Our old-world poet not only takes an honorable place in the historical development of scientific opinion, but also illustrates in his own person certain modern phases of the relation between science and religion. He has been called the high-priest of atheism and the apostle of irreligion. He does deny Providence and the future life with great elaboration of argument; he does scout with vehemence the current theology and worship. And this, too, in the name of his scientific system. But was his science atheistic and irreligious? His fierce indignation—does it burn against the gods themselves, or against the popular conception of the gods? Does he despise religion itself, or the 'foul' perversion of it?

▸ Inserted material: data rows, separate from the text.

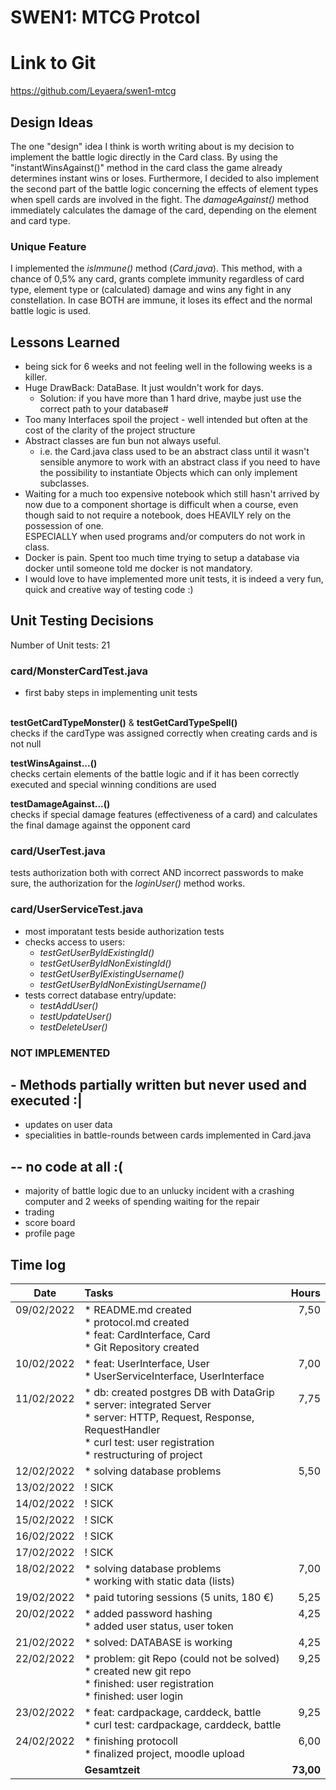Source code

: # SWEN1: MTCG Protcol

# Link to Git
https://github.com/Leyaera/swen1-mtcg

## Design Ideas

The one "design" idea I think is worth writing about is my decision to implement the battle logic directly in the Card class. 
By using the "instantWinsAgainst()" method in the card class the game already determines instant wins or loses. 
Furthermore, I decided to also implement the second part of the battle logic concerning the effects of element types when spell cards are involved in the fight. The *damageAgainst()* method immediately calculates the damage of the card, depending on the element and card type.

### Unique Feature
I  implemented the *isImmune()* method (*Card.java*). This method, with a chance of 0,5% any card, grants complete immunity regardless of card type, element type or (calculated) damage and wins any fight in any constellation. 
In case BOTH are immune, it loses its effect and the normal battle logic is used.

## Lessons Learned
* being sick for 6 weeks and not feeling well in the following weeks is a killer.
* Huge DrawBack: DataBase. It just wouldn't work for days. 
  * Solution: if you have more than 1 hard drive, maybe just use the correct path to your database#
* Too many Interfaces spoil the project - well intended but often at the cost of the clarity of the project structure
* Abstract classes are fun bun not always useful. 
  * i.e. the Card.java class used to be an abstract class until it wasn't sensible anymore to work with an abstract class if you need to have the possibility to instantiate Objects which can only implement subclasses.
* Waiting for a much too expensive notebook which still hasn't arrived by now due to a component shortage is difficult when a course, even though said to not require a notebook, does HEAVILY rely on the possession of one.<br>ESPECIALLY when used programs and/or computers do not work in class.
* Docker is pain. Spent too much time trying to setup a database via docker until someone told me docker is not mandatory. 
* I would love to have implemented more unit tests, it is indeed a very fun, quick and creative way of testing code :)

## Unit Testing Decisions

Number of Unit tests: 21

### card/MonsterCardTest.java

* first baby steps in implementing unit tests
<br><br>

**testGetCardTypeMonster()** & **testGetCardTypeSpell()**<br>
checks if the cardType was assigned correctly when creating cards and is not null 

**testWinsAgainst...()**<br>
checks certain elements of the battle logic and if it has been correctly executed and special winning conditions are used

**testDamageAgainst...()**<br>
checks if special damage features (effectiveness of a card) and calculates the final damage against the opponent card

### card/UserTest.java

tests authorization both with correct AND incorrect passwords to make sure, the authorization for the *loginUser()* method works.

### card/UserServiceTest.java

* most imporatant tests beside authorization tests
* checks access to users:
  * *testGetUserByIdExistingId()*
  * *testGetUserByIdNonExistingId()*
  * *testGetUserByIExistingUsername()* 
  * *testGetUserByIdNonExistingUsername()*
* tests correct database entry/update:
  * *testAddUser()*
  * *testUpdateUser()*
  * *testDeleteUser()*

### NOT IMPLEMENTED

## - Methods partially written but never used and executed :|
* updates on user data
* specialities in battle-rounds between cards implemented in Card.java

## -- no code at all :(
* majority of battle logic due to an unlucky incident with a crashing computer and 2 weeks of spending waiting for the repair 
* trading
* score board
* profile page

## Time log

| Date | Tasks | Hours |
|------------|:--------------------|------:|
| 09/02/2022<br><br><br><br> | * README.md created<br>* protocol.md created<br>* feat: CardInterface, Card<br>* Git Repository created | 7,50<br><br><br><br> |
| 10/02/2022<br><br> | * feat: UserInterface, User<br>* UserServiceInterface, UserInterface | 7,00 <br><br> |
| 11/02/2022<br><br><br><br><br> | * db: created postgres DB with DataGrip<br>* server: integrated Server<br>* server: HTTP, Request, Response, RequestHandler<br>* curl test: user registration<br>* restructuring of project | 7,75<br><br><br><br><br> |
| 12/02/2022 | * solving database problems | 5,50 |
| 13/02/2022 | ! SICK |   |
| 14/02/2022 | ! SICK |   |
| 15/02/2022 | ! SICK |   |
| 16/02/2022 | ! SICK |   |
| 17/02/2022 | ! SICK |   |
| 18/02/2022<br><br> | * solving database problems<br>* working with static data (lists) | 7,00<br><br> |
| 19/02/2022 | * paid tutoring sessions (5 units, 180 €) | 5,25 |
| 20/02/2022<br><br> | * added password hashing<br>* added user status, user token | 4,25<br><br> |
| 21/02/2022 | * solved: DATABASE is working | 4,25 |
| 22/02/2022<br><br><br><br> |  * problem: git Repo (could not be solved)<br>* created new git repo<br>* finished: user registration<br>* finished: user login | 9,25 <br><br><br><br> |
| 23/02/2022<br><br> | * feat: cardpackage, carddeck, battle<br>* curl test: cardpackage, carddeck, battle | 9,25<br><br> |
| 24/02/2022<br><br> | * finishing protocoll<br>* finalized project, moodle upload  | 6,00<br><br> |
|   | **Gesamtzeit** | **73,00** |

Respecting Lucretius' opposition, in the name of science, to religion, it is to be borne in mind that, speaking generally, the Romans had no genius for religion. They were called unto politics, as the Hebrews were called unto religion. The national religion derived what vitality it had from its alliance with the civic spirit, and with the decline of that spirit, religion dropped into cant with a meager and barren ritual and a train of grotesque superstitions. It was at times polluted by shocking immoralities, and there are hints here and there of human sacrifices. The future life, even when it was allowed, was far from attractive to a noble spirit, being a sort of languid and aimless shadow of the present life. The Roman gods are vague abstractions with no appeal to the imagination or enthusiasm of their votaries, and, so far as they touch human life at all, malevolent and irresistible. This was the body of religious beliefs and practices against which Lucretius protested in the interests of humanity. In doing so, he showed his essentially religious nature. 'He denied divinely the divine.' The divine within him recognized nothing kindred in what was currently called divine, and he invoked the aid of science to dispel 'this terror and darkness of mind.'

  1. I. 931-934.
  2. I. 149, 150.
  3. I. 215-266; II. 294-307.
  4. II. 294-307.
  5. I. 267-328; II. 80-141, 333-477, 660-699.
  6. IV. 29 f.
  7. II. 1118-1147.
  8. V. 55-58.
  9. V. 855-877.
  10. Here, as elsewhere, I have used Munro's translation.